The solution was simple: we had to turn off YouTube TV when we turned off the TV. It isn’t hard to do. But remembering to do it would be a challenge. After all, old habits do die hard. So I took a piece of tech from the electrical monopoly (ConEd) to solve a problem with the rapacious Internet provider. A few months ago, we had an energy audit done. And as part of that audit, we got a couple of TrickleStar power strips. I re-purposed one of those strips so that when the TV was turned off, the Roku would be turned off as well.
What’s Next?
Now that we have solved that problem, I really do need to have better visibility on those things that can affect our monthly bill. Indeed, the self-imposed ‘broadband haircut’ is something that I must do all of the time. Consequently, I need to know which devices and applications are using just how much data. The stock firmware from Netgear provides no such information. Fortunately, I’m not running stock firmware. By using DD-WRT, I do have the ability to collect and save usage data.
Economics kicked off this effort.

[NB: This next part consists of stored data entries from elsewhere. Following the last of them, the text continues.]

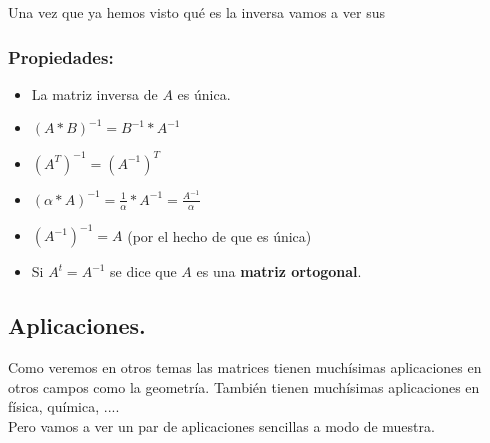 \documentclass[a4paper,11pt,answers]{exam}
\begin{document}
Una vez que ya hemos visto qué es la inversa vamos a ver sus
\subsubsection{Propiedades:}
\begin{itemize}
	\item La matriz inversa de $A$ es única.
	\item $(A*B)^{-1} = B^{-1}*A^{-1}$
	\item $\left(A^T\right)^{-1} = \left(A^{-1}\right)^T$
	\item $(\alpha*A)^{-1} = \frac{1}{\alpha} * A^{-1} = \frac{A^{-1}}{\alpha}$
	\item $\left(A^{-1}\right)^{-1} = A$ (por el hecho de que es única)
	\item Si $A^t = A^{-1}$ se dice que $A$ es una \textbf{matriz ortogonal}.
\end{itemize}
\subsection{Aplicaciones.}
Como veremos en otros temas las matrices tienen muchísimas aplicaciones en otros campos como la geometría. También tienen muchísimas aplicaciones en física, química, ....\\

Pero vamos a ver un par de aplicaciones sencillas a modo de muestra.
\end{document}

Data analysis informed and directed this effort. With a modest investment (i.e., Pi-hole, DD-WRT, an SSD drive, and a little ingenuity), I hope to save over a thousand dollars every year. And I am not alone. More and more people will demand a change from their operators – or they will abandon their operators altogether.
If you want to perform a similar ‘broadband haircut’, the steps are easier than they used to be. But they are still more difficult than they should be. But there is one clear piece of advice that I would offer: start planning your cable exit strategy.